All of lore.kernel.org
 help / color / mirror / Atom feed
From: Daniel Vetter <daniel.vetter@ffwll.ch>
To: Intel Graphics Development <intel-gfx@lists.freedesktop.org>
Cc: Daniel Vetter <daniel.vetter@ffwll.ch>
Subject: [PATCH 1/2] drm/i915: clear up wedged transitions
Date: Thu, 15 Nov 2012 17:17:22 +0100	[thread overview]
Message-ID: <1352996243-15590-1-git-send-email-daniel.vetter@ffwll.ch> (raw)
In-Reply-To: <1352909648-21514-1-git-send-email-daniel.vetter@ffwll.ch>

We have two important transitions of the wedged state in the current
code:

- 0 -> 1: This means a hang has been detected, and signals to everyone
  that they please get of any locks, so that the reset work item can
  do its job.

- 1 -> 0: The reset handler has completed.

Now the last transition mixes up two states: "Reset completed and
successful" and "Reset failed". To distinguish these two we do some
tricks with the reset completion, but I simply could not convince
myself that this doesn't race under odd circumstances.

Hence split this up, and add a new terminal state indicating that the
hw is gone for good.

Also add explicit #defines for both states, update comments.

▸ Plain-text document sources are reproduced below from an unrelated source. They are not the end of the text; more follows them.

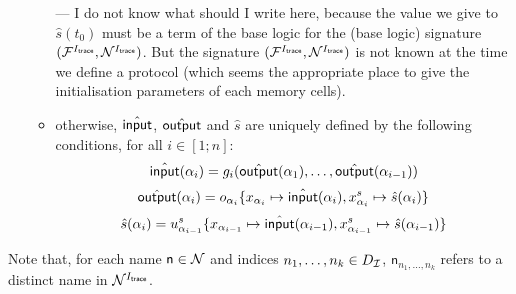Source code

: \begin{definition}
\begin{itemize}
\begin{itemize}
{      ---
      I do not know what should I write here, because the value we give to
      $\hat{s}(t_0)$ must be a term of the base logic for the (base logic)
      signature $(\mathcal{F}^{I_{\textsf{trace}}},\mathcal{N}^{I_{\textsf{trace}}})$.
      But the signature $(\mathcal{F}^{I_{\textsf{trace}}},\mathcal{N}^{I_{\textsf{trace}}})$ is not known at the time
      we define a protocol (which seems the appropriate place to give the
      initialisation parameters of each memory cells).}
      \item otherwise, $\hat{\textsf{input}}$, $\hat{\textsf{output}}$ and $\hat{s}$
      are uniquely defined by the following
      conditions, for all $i\in[1;n]$:
      $$\hat{\textsf{input}}(\alpha_i) =
      g_{i}(\hat{\textsf{output}}(\alpha_1),\ldots,\hat{\textsf{output}}(\alpha_{i-1}))$$
      $$\hat{\textsf{output}}(\alpha_i) =
      o_{\alpha_i}\{x_{\alpha_i}\mapsto\hat{\textsf{input}}(\alpha_i),
      x^s_{\alpha_i}\mapsto\hat{s}(\alpha_i)\}$$
      $$\hat{s}(\alpha_i) = u_{\alpha_{i-1}}^{s}
      \{x_{\alpha_{i-1}}\mapsto\hat{\textsf{input}}(\alpha_{i-1}),
      x^s_{\alpha_{i-1}}\mapsto\hat{s}(\alpha_{i-1})\}$$
    \end{itemize}
  \end{itemize}
\end{definition}

Note that, for each name $\mathsf{n}\in \mathcal{N}$ and indices $n_1,\ldots,n_k \in
D_{\mathcal{I}}$, $\mathsf{n}_{n_1,\ldots,n_k}$ refers to a distinct name in $\mathcal{N}^{I_{\textsf{trace}}}$.

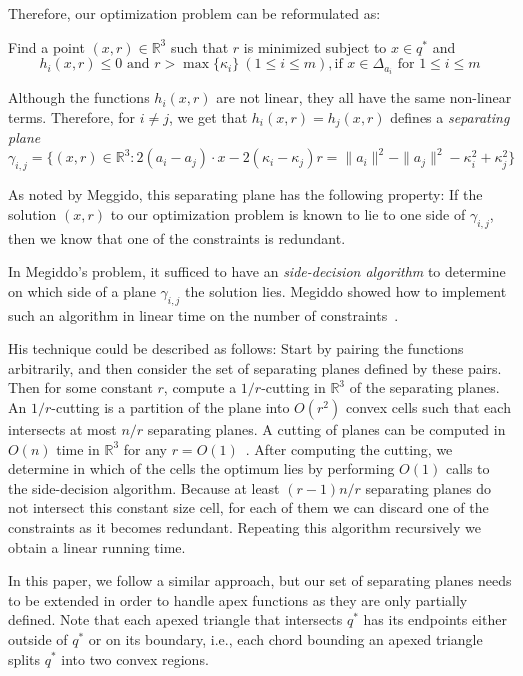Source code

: \documentclass[a4paper,UKenglish]{lipics}
\begin{document}
Therefore, our optimization problem can be reformulated as:

Find a point $(x,r)\in \mathbb{R}^3$ such that $r$ is minimized subject to $x\in q^*$ and 
$$h_i(x, r) \leq 0 \text{ and } r > \max\{\kappa_i\}\ (1\leq i\leq m), \text{if $x\in \Delta_{a_i}$ for $1\leq i \leq m$}$$

Although the functions $h_i(x,r)$ are not linear, they all have the same non-linear terms. Therefore, for $i\neq j$, we get that
$h_i(x,r) = h_j(x, r)$ defines a \emph{separating plane}
$$\gamma_{i,j} = \{(x, r) \in \mathbb{R}^3: 2 (a_i - a_j) \cdot x - 2( \kappa_i - \kappa_j) r = \|a_i\|^2 - \|a_j\|^2 - \kappa_i^2 + \kappa_j^2\}$$

As noted by Meggido, this separating plane has the following property:
If the solution $(x, r)$ to our optimization problem is known to lie to one side of $\gamma_{i,j}$, then we know that one of the constraints is redundant. 

In Megiddo's problem, it sufficed to have an \emph{side-decision algorithm} to determine on which side of a plane $\gamma_{i,j}$ the solution lies. Megiddo showed how to implement such an algorithm in linear time on the number of constraints~\cite{megiddo1989ball}.

His technique could be described as follows: Start by pairing the functions arbitrarily, and then consider the set of separating planes defined by these pairs.
Then for some constant $r$, compute a $1/r$-cutting in $\mathbb{R}^3$ of the separating planes.
An $1/r$-cutting is a partition of the plane into $O(r^2)$ convex cells such that each intersects at most $n/r$ separating planes.
A cutting of planes can be computed in $O(n)$ time in $\mathbb{R}^3$ for any $r = O(1)$~\cite{matousekCuttings}.
After computing the cutting, we determine in which of the cells the optimum lies by performing $O(1)$ calls to the side-decision algorithm. 
Because at least $(r-1)n/r$ separating planes do not intersect this constant size cell, for each of them we can discard one of the constraints as it becomes redundant. Repeating this algorithm recursively we obtain a linear running time.

In this paper, we follow a similar approach, but our set of separating planes needs to be extended in order to handle apex functions as they are only partially defined.
Note that each apexed triangle that intersects $q^*$ has its endpoints either outside of $q^*$ or on its boundary, i.e., each chord bounding an apexed triangle splits $q^*$ into two convex regions.
\end{document}
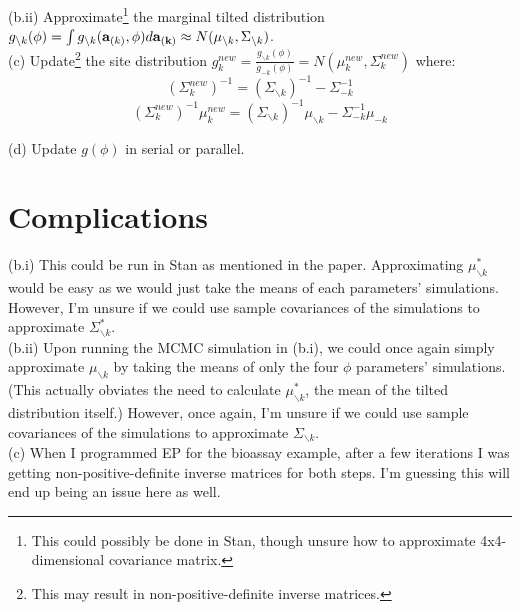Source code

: \documentclass[12pt]{article}
\begin{document}
\indent (b.ii) Approximate\footnote{This could possibly be done in Stan, though unsure how to approximate 4x4-dimensional covariance matrix.} the marginal tilted distribution $g_{\backslash k} (\phi) = \int g_{\backslash k} ({\bf a}_{(k)},\phi) d{\bf a_{(k)}} \approx N(\mu_{\backslash k},\Sigma_{\backslash k})$.\\

\indent (c) Update\footnote{This may result in non-positive-definite inverse matrices.} the site distribution $g_k^{new} = \frac{g_{\backslash k}(\phi)}{g_{-k}(\phi)} = N(\mu_k^{new},\Sigma_k^{new})$ where:
$$ (\Sigma_k^{new})^{-1} = (\Sigma_{\backslash k})^{-1} - \Sigma_{-k}^{-1}$$
$$ (\Sigma_k^{new})^{-1} \mu_k^{new} = (\Sigma_{\backslash k})^{-1}\mu_{\backslash k} - \Sigma_{-k}^{-1}\mu_{-k}$$

\indent (d) Update $g(\phi)$ in serial or parallel.

\section*{Complications}
\noindent (b.i) This could be run in Stan as mentioned in the paper. Approximating $\mu_{\backslash k}^*$ would be easy as we would just take the means of each parameters' simulations. However, I'm unsure if we could use sample covariances of the simulations to approximate $\Sigma_{\backslash k}^*$. \\

\noindent (b.ii) Upon running the MCMC simulation in (b.i), we could once again simply approximate $\mu_{\backslash k}$ by taking the means of only the four $\phi$ parameters' simulations. (This actually obviates the need to calculate $\mu_{\backslash k}^*$, the mean of the tilted distribution itself.) However, once again, I'm unsure if we could use sample covariances of the simulations to approximate $\Sigma_{\backslash k}$.\\

\noindent (c) When I programmed EP for the bioassay example, after a few iterations I was getting non-positive-definite inverse matrices for both steps. I'm guessing this will end up being an issue here as well.

\end{document}
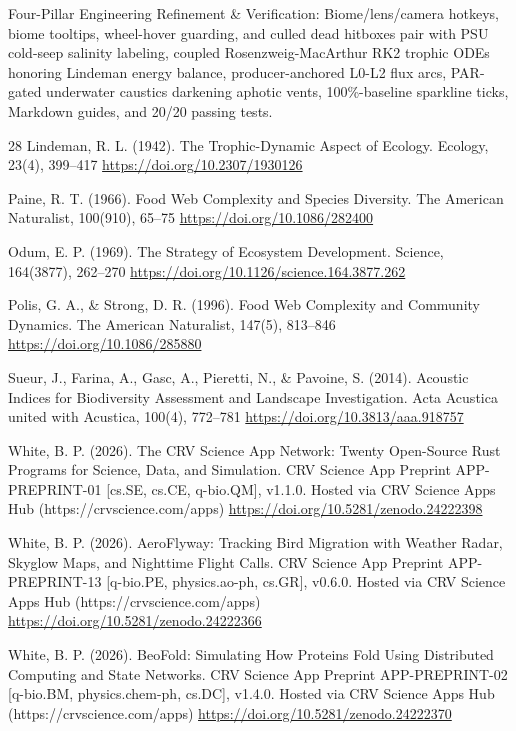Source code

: \documentclass[10pt,letterpaper]{article}
\begin{document}
Four-Pillar Engineering Refinement \& Verification: Biome/lens/camera hotkeys, biome tooltips, wheel-hover guarding, and culled dead hitboxes pair with PSU cold-seep salinity labeling, coupled Rosenzweig-MacArthur RK2 trophic ODEs honoring Lindeman energy balance, producer-anchored L0-L2 flux arcs, PAR-gated underwater caustics darkening aphotic vents, 100\%-baseline sparkline ticks, Markdown guides, and 20/20 passing tests.

\begin{thebibliography}{28}
 Lindeman, R. L. (1942). The Trophic-Dynamic Aspect of Ecology. Ecology, 23(4), 399--417 \url{https://doi.org/10.2307/1930126}

 Paine, R. T. (1966). Food Web Complexity and Species Diversity. The American Naturalist, 100(910), 65--75 \url{https://doi.org/10.1086/282400}

 Odum, E. P. (1969). The Strategy of Ecosystem Development. Science, 164(3877), 262--270 \url{https://doi.org/10.1126/science.164.3877.262}

 Polis, G. A., \& Strong, D. R. (1996). Food Web Complexity and Community Dynamics. The American Naturalist, 147(5), 813--846 \url{https://doi.org/10.1086/285880}

 Sueur, J., Farina, A., Gasc, A., Pieretti, N., \& Pavoine, S. (2014). Acoustic Indices for Biodiversity Assessment and Landscape Investigation. Acta Acustica united with Acustica, 100(4), 772--781 \url{https://doi.org/10.3813/aaa.918757}

 White, B. P. (2026). The CRV Science App Network: Twenty Open-Source Rust Programs for Science, Data, and Simulation. CRV Science App Preprint APP-PREPRINT-01 [cs.SE, cs.CE, q-bio.QM], v1.1.0. Hosted via CRV Science Apps Hub (https://crvscience.com/apps) \url{https://doi.org/10.5281/zenodo.24222398}

 White, B. P. (2026). AeroFlyway: Tracking Bird Migration with Weather Radar, Skyglow Maps, and Nighttime Flight Calls. CRV Science App Preprint APP-PREPRINT-13 [q-bio.PE, physics.ao-ph, cs.GR], v0.6.0. Hosted via CRV Science Apps Hub (https://crvscience.com/apps) \url{https://doi.org/10.5281/zenodo.24222366}

 White, B. P. (2026). BeoFold: Simulating How Proteins Fold Using Distributed Computing and State Networks. CRV Science App Preprint APP-PREPRINT-02 [q-bio.BM, physics.chem-ph, cs.DC], v1.4.0. Hosted via CRV Science Apps Hub (https://crvscience.com/apps) \url{https://doi.org/10.5281/zenodo.24222370}


\end{thebibliography}
\end{document}
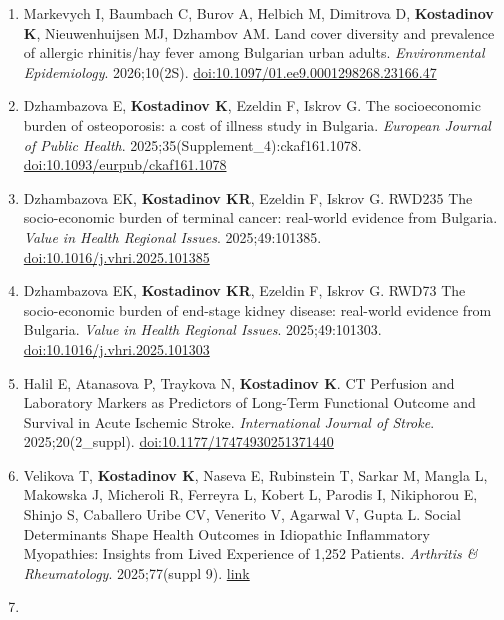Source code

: \documentclass[
  10.5pt,
  a4paper,
  DIV=11,
  numbers=noendperiod]{scrartcl}
\begin{document}
\begin{enumerate}
\def\labelenumi{\arabic{enumi}.}
\setcounter{enumi}{52}
\item
  Markevych I, Baumbach C, Burov A, Helbich M, Dimitrova D,
  \textbf{Kostadinov K}, Nieuwenhuijsen MJ, Dzhambov AM. Land cover
  diversity and prevalence of allergic rhinitis/hay fever among
  Bulgarian urban adults. \emph{Environmental Epidemiology}.
  2026;10(2S).
  \href{https://doi.org/10.1097/01.ee9.0001298268.23166.47}{doi:10.1097/01.ee9.0001298268.23166.47}
\item
  Dzhambazova E, \textbf{Kostadinov K}, Ezeldin F, Iskrov G. The
  socioeconomic burden of osteoporosis: a cost of illness study in
  Bulgaria. \emph{European Journal of Public Health}.
  2025;35(Supplement\_4):ckaf161.1078.
  \href{https://doi.org/10.1093/eurpub/ckaf161.1078}{doi:10.1093/eurpub/ckaf161.1078}
\item
  Dzhambazova EK, \textbf{Kostadinov KR}, Ezeldin F, Iskrov G. RWD235
  The socio-economic burden of terminal cancer: real-world evidence from
  Bulgaria. \emph{Value in Health Regional Issues}. 2025;49:101385.
  \href{https://doi.org/10.1016/j.vhri.2025.101385}{doi:10.1016/j.vhri.2025.101385}
\item
  Dzhambazova EK, \textbf{Kostadinov KR}, Ezeldin F, Iskrov G. RWD73 The
  socio-economic burden of end-stage kidney disease: real-world evidence
  from Bulgaria. \emph{Value in Health Regional Issues}. 2025;49:101303.
  \href{https://doi.org/10.1016/j.vhri.2025.101303}{doi:10.1016/j.vhri.2025.101303}
\item
  Halil E, Atanasova P, Traykova N, \textbf{Kostadinov K}. CT Perfusion
  and Laboratory Markers as Predictors of Long-Term Functional Outcome
  and Survival in Acute Ischemic Stroke. \emph{International Journal of
  Stroke}. 2025;20(2\_suppl).
  \href{https://doi.org/10.1177/17474930251371440}{doi:10.1177/17474930251371440}
\item
  Velikova T, \textbf{Kostadinov K}, Naseva E, Rubinstein T, Sarkar M,
  Mangla L, Makowska J, Micheroli R, Ferreyra L, Kobert L, Parodis I,
  Nikiphorou E, Shinjo S, Caballero Uribe CV, Venerito V, Agarwal V,
  Gupta L. Social Determinants Shape Health Outcomes in Idiopathic
  Inflammatory Myopathies: Insights from Lived Experience of 1,252
  Patients. \emph{Arthritis \& Rheumatology}. 2025;77(suppl 9).
  \href{https://acrabstracts.org/abstract/social-determinants-shape-health-outcomes-in-idiopathic-inflammatory-myopathies-insights-from-lived-experience-of-1252-patients/}{link}
\item

\end{enumerate}
\end{document}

v2: Split out the reset handling bugfix for the throttle ioctl.

v3: s/tmp/wedged/ sugested by Chris Wilson. Also fixup up a rebase
error which prevented this patch from actually compiling.

v4: To unify the wedged state with the reset counter, keep the
reset-in-progress state just as a flag. The terminally-wedged state is
now denoted with a big number.

v5: Add a comment to the reset_counter special values explaining that
WEDGED & RESET_IN_PROGRESS needs to be true for the code to be
correct.

v6: Fixup logic errors introduced with the wedged+reset_counter
unification. Since WEDGED implies reset-in-progress (in a way we're
terminally stuck in the dead-but-reset-not-completed state), we need
ensure that we check for this everywhere. The specific bug was in
wait_for_error, which would simply have timed out.

v7: Extract an inline i915_reset_in_progress helper to make the code
more readable. Also annote the reset-in-progress case with an
unlikely, to help the compiler optimize the fastpath. Do the same for
the terminally wedged case with i915_terminally_wedged.

Signed-Off-by: Daniel Vetter <daniel.vetter@ffwll.ch>
---
 drivers/gpu/drm/i915/i915_debugfs.c  |  2 +-
 drivers/gpu/drm/i915/i915_drv.h      | 40 +++++++++++++++++++++++++++--
 drivers/gpu/drm/i915/i915_gem.c      | 49 +++++++++++++-----------------------
 drivers/gpu/drm/i915/i915_irq.c      | 23 +++++++++++------
 drivers/gpu/drm/i915/intel_display.c |  4 +--
 5 files changed, 74 insertions(+), 44 deletions(-)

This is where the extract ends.